Si costituivano RAGIONE_SOCIALE e RAGIONE_SOCIALE resistendo alla domanda, mentre rimaneva contumace RAGIONE_SOCIALE
Con sentenza n. 2205/2018 il Tribunale rigettava la domanda.
Con la sentenza impugnata, n. 1926/2021, la Corte di Appello di Palermo rigettava il gravame interposto da COGNOME NOME, COGNOME NOME, COGNOME Giuseppe, COGNOME Angela, COGNOME NOME, COGNOME NOME, COGNOME, COGNOME NOME, COGNOME NOME, COGNOME NOME, COGNOME NOME, COGNOME NOME, COGNOME, COGNOME NOME e COGNOME NOME avverso la pronuncia di prime cure, confermandola.
I predetti soggetti propongono ricorso per la cassazione di detta decisione, affidandosi a tre motivi.
Resiste con controricorso RAGIONE_SOCIALE rappresentato dalla mandataria RAGIONE_SOCIALE
Le altre parti intimate non hanno svolto attività difensiva nel presente giudizio di legittimità.
In prossimità dell’adunanza camerale, la parte controricorrente ha depositato memoria.
RAGIONI DELLA DECISIONE
Prima di esaminare i motivi di ricorso, va dato atto dell’ammissibilità del controricorso spiegato da RAGIONE_SOCIALE che non aveva preso parte al giudizio di secondo grado, ma che ha documentato essere avente causa di RAGIONE_SOCIALE la quale con atto di cessione in blocco del 30.11.2020, stipulato ai sensi della legge n. 130 del 1999 sulla cd. cartolarizzazione dei crediti, ha ceduto all’odierna controricorrente tutti i crediti dei quali la cedente era titolare, incluso quello nei confronti di
RAGIONE_SOCIALE Va data continuità, sul punto, al principio secondo cui ‘Nel giudizio di cassazione, mancando un’espressa previsione normativa che consenta al terzo di prendervi parte con facoltà di esplicare difese, è inammissibile l’intervento di soggetti che non abbiano partecipato alle pregresse fasi di merito, fatta eccezione per il successore a titolo particolare nel diritto controverso, al quale tale facoltà deve essere riconosciuta ove non vi sia stata precedente costituzione del dante causa’ (Cass.
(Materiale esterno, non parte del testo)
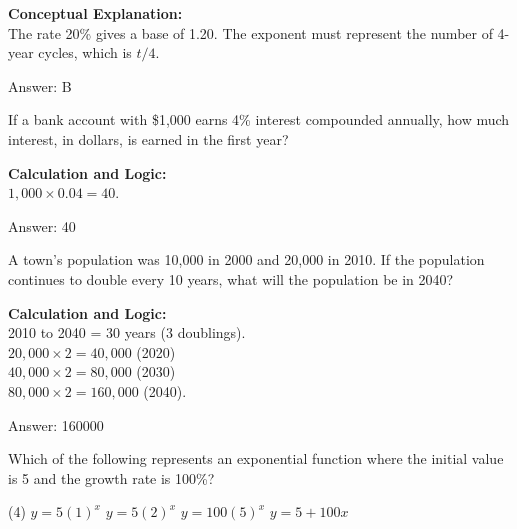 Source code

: \documentclass[11pt,paper=a4,answers]{exam}
\begin{document}
\begin{questions}
\begin{solution}
\textbf{Conceptual Explanation:} \\
The rate 20\% gives a base of 1.20. The exponent must represent the number of 4-year cycles, which is $t/4$.

\vspace{25pt}

Answer: \colorbox{yellow!100}{B}
\end{solution}

\vspace{40pt}

\question
If a bank account with \$1,000 earns 4\% interest compounded annually, how much interest, in dollars, is earned in the first year?

\begin{solution}
\textbf{Calculation and Logic:} \\
$1,000 \times 0.04 = 40$.

\vspace{25pt}

Answer: \colorbox{yellow!100}{40}
\end{solution}

\vspace{40pt}

\question
A town's population was 10,000 in 2000 and 20,000 in 2010. If the population continues to double every 10 years, what will the population be in 2040?

\begin{solution}
\textbf{Calculation and Logic:} \\
2010 to 2040 = 30 years (3 doublings). \\
$20,000 \times 2 = 40,000$ (2020) \\
$40,000 \times 2 = 80,000$ (2030) \\
$80,000 \times 2 = 160,000$ (2040).

\vspace{25pt}

Answer: \colorbox{yellow!100}{160000}
\end{solution}

\vspace{40pt}

\question
Which of the following represents an exponential function where the initial value is 5 and the growth rate is 100\%?
\begin{tasks}(4)
    \task $y = 5(1)^x$
    \task $y = 5(2)^x$
    \task $y = 100(5)^x$
    \task $y = 5 + 100x$
\end{tasks}


\end{questions}
\end{document}
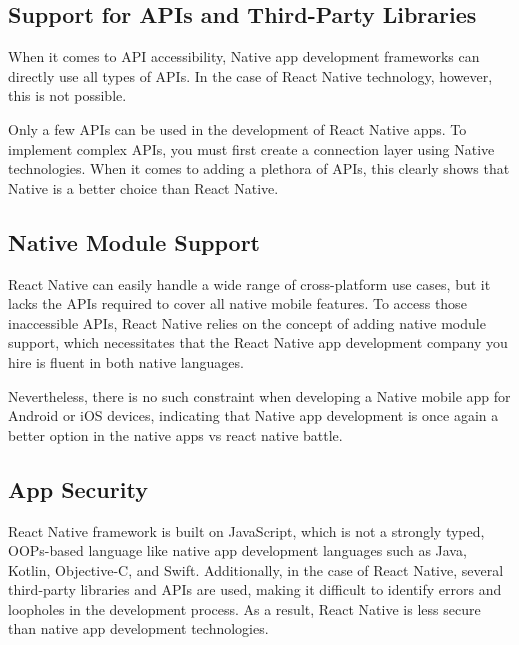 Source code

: \subsection{Support for APIs and Third-Party Libraries}

When it comes to API accessibility, Native app development frameworks can directly use all types of APIs. In the
case of React Native technology, however, this is not possible.

Only a few APIs can be used in the development of React Native apps.
To implement complex APIs, you must first create a connection layer using Native technologies.
When it comes to adding a plethora of APIs, this clearly shows that Native is a better choice than React Native.

\subsection{Native Module Support}

React Native can easily handle a wide range of cross-platform use cases, but it lacks the APIs required to cover all
native mobile features.
To access those inaccessible APIs, React Native relies on the concept of adding native module support, which
necessitates that the React Native app development company you hire is fluent in both native languages.

Nevertheless, there is no such constraint when developing a Native mobile app for Android or iOS devices, indicating
that Native app development is once again a better option in the native apps vs react native battle.

\subsection{App Security}

React Native framework is built on JavaScript, which is not a strongly typed, OOPs-based language like native
app development languages such as Java, Kotlin, Objective-C, and Swift.
Additionally, in the case of React Native, several third-party libraries and APIs are used, making it difficult to
identify errors and loopholes in the development process.
As a result, React Native is less secure than native app development technologies.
Sez. 3, Ordinanza n. 25423 del 10/10/2019, Rv. 655272; conf. Cass. Sez. 1, Sentenza n. 6774 del 01/03/2022, Rv. 664106). Poiché nel caso di specie RAGIONE_SOCIALE non si è costituita nel presente giudizio di legittimità, è consentita la notificazione del controricorso ad opera della sua avente causa.
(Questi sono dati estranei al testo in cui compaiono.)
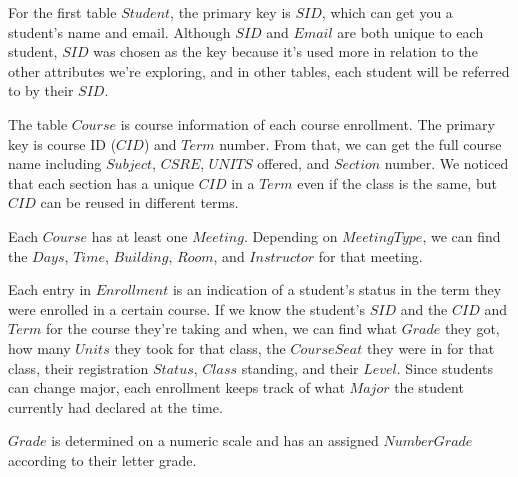 
For the first table $Student$, the primary key is $SID$, which can get you a student's name and email. Although $SID$ and $Email$ are both unique to each student, $SID$ was chosen as the key because it's used more in relation to the other attributes we're exploring, and in other tables, each student will be referred to by their $SID$.

The table $Course$ is course information of each course enrollment. The primary key is course ID ($CID$) and $Term$ number. From that, we can get the full course name including $Subject$, $CSRE$, $UNITS$ offered, and $Section$ number. We noticed that each section has a unique $CID$ in a $Term$ even if the class is the same, but $CID$ can be reused in different terms.

Each $Course$ has at least one $Meeting$. Depending on $Meeting Type$, we can find the $Days$, $Time$, $Building$, $Room$, and $Instructor$ for that meeting.

Each entry in $Enrollment$ is an indication of a student's status in the term they were enrolled in a certain course. If we know the student's $SID$ and the $CID$ and $Term$ for the course they're taking and when, we can find what $Grade$ they got, how many $Units$ they took for that class, the $Course Seat$ they were in for that class, their registration $Status$, $Class$ standing, and their $Level$. Since students can change major, each enrollment keeps track of what $Major$ the student currently had declared at the time.

$Grade$ is determined on a numeric scale and has an assigned $Number Grade$ according to their letter grade.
Ciò posto, passando all’esame dei motivi di ricorso, con il primo di essi la parte ricorrente denunzia la violazione, falsa applicazione o errata interpretazione degli artt. 18 della legge n. 765 del 1967, 115 e 116 c.p.c., in relazione all’art. 360, primo comma, nn. 3 e 5, c.p.c., perché la Corte di Appello avrebbe erroneamente rigettato la domanda con la quale gli odierni ricorrenti avevano invocato la declaratoria di impignorabilità dei box oggetto di causa, stante la loro destinazione a parcheggio, sia perché la stessa avrebbe dovuto, secondo il giudice di merito, essere proposta nelle forme di cui all’art. 615 c.p.c., sia perché, comunque, l’esistenza del vincolo di destinazione a parcheggio dei beni di cui è causa non incide sulla loro commerciabilità. Ad avviso dei ricorrenti, la Corte distrettuale avrebbe pronunciato in difformità da quanto affermato da questa Corte, poiché dall’esistenza del vincolo di destinazione a parcheggio deriva un automatico diritto reale d’uso in capo all’acquirente della singola unità immobiliare compresa nell’edificio nel quale il box è collocato o rispetto al quale esso costituisce pertinenza.
La censura è infondata.
Questa Corte ha affermato che le norme che prevedono l’obbligo, per le nuove costruzioni, di individuare delle aree di pertinenza da destinare a parcheggio, ‘… in misura non inferiore ad un metro quadrato per ogni venti metri cubi di costruzione, configura(no) norma imperativa ed inderogabile, in correlazione degli interessi pubblicistici da essa perseguiti, che opera non soltanto nel rapporto fra il costruttore o proprietario di edificio e l’autorità competente in materia urbanistica, ma anche nei rapporti privatistici inerenti a detti spazi, nel senso di imporre la loro destinazione ad uso diretto delle persone che stabilmente occupano le costruzioni o ad esse abitualmente accedono’ (Cass. Sez. U, Sentenza n. 6600 del 17/12/ 1984, Rv. 438145; conf. Cass. Sez. 2, Sentenza n. 6104 del 01/06/1993, Rv. 482611; Cass. Sez. 2, Sentenza n. 12495 del 17/12/1993, Rv. 484766; Cass. Sez. 2, Sentenza n. 13857 del 09/11/2001, Rv. 550115; Cass. Sez. 2, Sentenza n. 6329 del 18/04/2003, Rv. 562340). Ai fini dell’adempimento della disposizione in esame non è sufficiente adibire l’area vincolata a parcheggio ad autorimessa a pagamento, ancorché mettendola anche a disposizione dei proprietari delle unità abitative, poiché in tal modo viene meno la relazione necessaria e permanente tra la cosa principale e quella accessoria e la possibilità di utilizzazione dell’autorimessa da parte dei detti proprietari viene a dipendere da fattori soggettivi e variabili, mentre la finalità della norma si realizza soltanto con il vincolo reale di destinazione (cfr. Cass. Sez. 2, Sentenza n. 3717 del 19/04/ 1994, Rv. 486276).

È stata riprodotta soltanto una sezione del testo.